Despite these sensible precautions, I managed to sow a fair amount of unrest. Not on any civil level, of course, but certainly within a small circle of like-minded folk. I cannot be more specific at this stage, but let me just say that any man who goes on holiday and fails to leave a string of broken marriages in his wake is not doing it properly.

The gearbox behaved itself on the way back and I happily avoided a second encounter with Rassie and his high-powered hunting rifle.

The border guards waved me through so rapidly that I regretted not having picked up a group of Angolan refugees who mobbed me when I stopped for petrol in Grunau. They were offering a thousand Nam dollars a head. Sensibly packed, I could have got fifteen of them into the boot of the Hyundai. That’s another nice thing about Korean cars. Lots of storage space.

Back in the badlands of the Northern Cape, I was hallucinating after driving for ten straight hours. Chunks of shredded tyre turned into rabbits, forcing me to swerve needlessly. Naturally I never swerved for the actual rabbits since they looked just like bits of tyre. The kill rate was alarming, even by my standards.

When I reached the bustling metropolis of Springbok, I thought it best to stay over for the night. The Masonic Hotel looked interesting and I was on the point of checking in when a dwarf dressed as Captain America tried to wrestle my suitcase away from me. It’s possible that he worked there but I was taking no chances so I kneed him in the face and ran for the car.

A B&B seemed like the safest bet since they are all run by religious fundamentalists or alcoholic homosexuals. But I was looking for a place that could offer me a bed and cold beer without the option of getting raped or converted to Christianity.

Eventually I found a spot high up on the hill run by a demure, soft-spoken Afrikaans matron – the most dangerous sort – but it was late and I needed a place to dump the bags and go out in search of the dark heart of Springbok.

I found it in a place called Carne Casa. Meat House. It sounded perfect and yet it wasn’t at all what I expected. But since I was in a restaurant it made sense to eat something. Besides, I had been on a liquid diet for over a week and my skull was beginning to dissolve through a lack of calcium.

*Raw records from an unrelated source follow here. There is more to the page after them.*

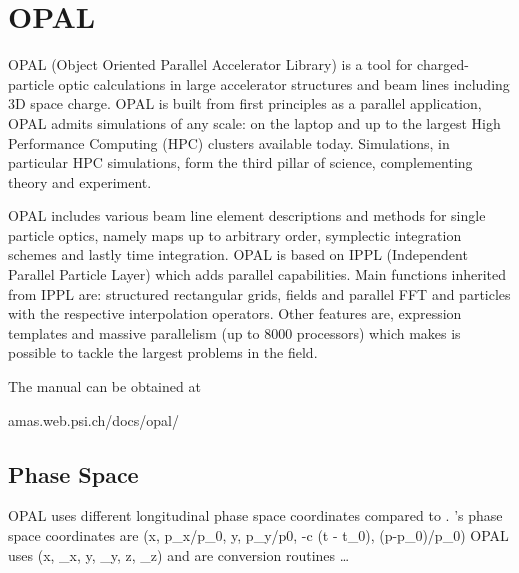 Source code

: \chapter{OPAL}
\label{c:opal}

OPAL (Object Oriented Parallel Accelerator Library) is a tool for charged-particle optic
calculations in large accelerator structures and beam lines including 3D space charge. OPAL is built
from first principles as a parallel application, OPAL admits simulations of any scale: on the laptop
and up to the largest High Performance Computing (HPC) clusters available today. Simulations, in
particular HPC simulations, form the third pillar of science, complementing theory and experiment.

OPAL includes various beam line element descriptions and methods for single particle optics, namely
maps up to arbitrary order, symplectic integration schemes and lastly time integration. OPAL is
based on IPPL (Independent Parallel Particle Layer) which adds parallel capabilities. Main functions
inherited from IPPL are: structured rectangular grids, fields and parallel FFT and particles with
the respective interpolation operators. Other features are, expression templates and massive
parallelism (up to 8000 processors) which makes is possible to tackle the largest problems in the
field.

The  manual can be obtained at
\begin{example} 
  amas.web.psi.ch/docs/opal/   
\end{example}

\section{Phase Space}
\label{s:opal.space}

OPAL uses different longitudinal phase space coordinates compared to \bmad.  \bmad's phase space
coordinates are
\Begineq
  (x, p_x/p_0, y, p_y/p0, -\beta c (t - t_0), (p-p_0)/p_0)
\Endeq
OPAL uses
\Begineq
  (x, \gamma \beta_x,  y, \gamma \beta_y, z, \gamma \beta_z)
\Endeq
{} and  are conversion routines \ldots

I walked up a half-lit staircase and encountered a brute of a man whose sole purpose was to psychically warn patrons not to try anything funny. I tossed him a one-liner as I went by, but all he did was nod almost imperceptibly. Only later did I discover that he was signalling the rest of the staff that an Englishman was on the premises.

I headed for the bar and tried not to make eye contact with anyone, but I had already attracted the attention of a farm girl with hips wide enough to give birth to a wildebeest. I’m talking breach.

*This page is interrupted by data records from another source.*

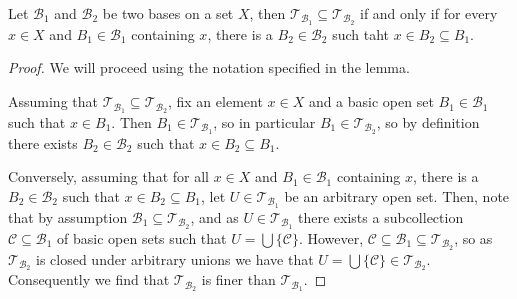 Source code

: \documentclass[12pt, a4paper, oneside, openright, titlepage]{book}
\begin{document}
\begin{lem}
    Let $\mathcal{B}_1$ and $\mathcal{B}_2$ be two bases on a set $X$, then $\mathcal{T}_{\mathcal{B}_1} \subseteq \mathcal{T}_{\mathcal{B}_2}$ if and only if for every $x \in X$ and $B_1 \in \mathcal{B}_1$ containing $x$, there is a $B_2 \in \mathcal{B}_2$ such taht $x \in B_2 \subseteq B_1$.
\end{lem}
\begin{proof}
    We will proceed using the notation specified in the lemma.

    Assuming that $\mathcal{T}_{\mathcal{B}_1}\subseteq \mathcal{T}_{\mathcal{B}_2}$, fix an element $x \in X$ and a basic open set $B_1 \in \mathcal{B}_1$ such that $x \in B_1$. Then $B_1 \in \mathcal{T}_{\mathcal{B}_1}$, so in particular $B_1 \in \mathcal{T}_{\mathcal{B}_2}$, so by definition there exists $B_2 \in \mathcal{B}_2$ such that $x \in B_2 \subseteq B_1$.


    Conversely, assuming that for all $x \in X$ and $B_1 \in \mathcal{B}_1$ containing $x$, there is a $B_2 \in \mathcal{B}_2$ such that $x \in B_2 \subseteq B_1$, let $U \in \mathcal{T}_{\mathcal{B}_1}$ be an arbitrary open set. Then, note that by assumption $\mathcal{B}_1 \subseteq \mathcal{T}_{\mathcal{B}_2}$, and as $U \in \mathcal{T}_{\mathcal{B}_1}$ there exists a subcollection $\mathcal{C} \subseteq \mathcal{B}_1$ of basic open sets such that $U = \bigcup\{\mathcal{C}\}$. However, $\mathcal{C} \subseteq \mathcal{B}_1\subseteq\mathcal{T}_{\mathcal{B}_2}$, so as $\mathcal{T}_{\mathcal{B}_2}$ is closed under arbitrary unions we have that $U =\bigcup\{\mathcal{C}\} \in \mathcal{T}_{\mathcal{B}_2}$. Consequently we find that $\mathcal{T}_{\mathcal{B}_2}$ is finer than $\mathcal{T}_{\mathcal{B}_1}$.
\end{proof}
\end{document}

Then she stood up and walked over to me with a pair of lips that could have sucked paint off a wall.

I suspected a trap and reached for the bottle of pink sauce, but it was nothing more than a case of mistaken identity. She thought she had met me in Alexander Bay a few months earlier. I swore I had never been to the place and quickly made for a table at the other end of the room.

I told the waiter I was a vegetarian and he suggested a kiddie’s portion of ribs. Real men, he said, would go for the R49,50 option of unlimited ribs plus a free Coke.

Never one to back down in the face of a challenge, I claimed it for myself. He looked at me long and hard. No body bags, he said. Adrenalin squirted through my veins. Maybe I was in the right place after all. But it turned out that the idiot was talking about doggy bags.

Then a fresh brace of farm girls walked in. It’s not often that a dark horse like me rides into town and it wasn’t long before they were giving me the glad eye and ignoring Uncle Pervy who had been sent along as chaperone.

They were like a pack of fillies in oestrus, straining against their tight, white tops. Breeding is an enormous part of Afrikaner culture and these girls couldn’t wait to start practising.

Unfortunately for them, I lost interest the moment a giant platter of steaming ribs was set before me. I managed to eat 79 before making the mistake of asking for my free Coke. When they threw me out, the room looked like a herd of zebra had exploded inside it.

Out on the street, I tried to get a taxi to take me to the Nababeep Mining Museum but the driver threatened to call the police if I so much as touched his car.

There was nothing left to do but return to my room at the B&B, with its creaking Great Trek furniture, and curl up in the foetal position with my complimentary copy of Die Stiltende Bybel vir Vroue.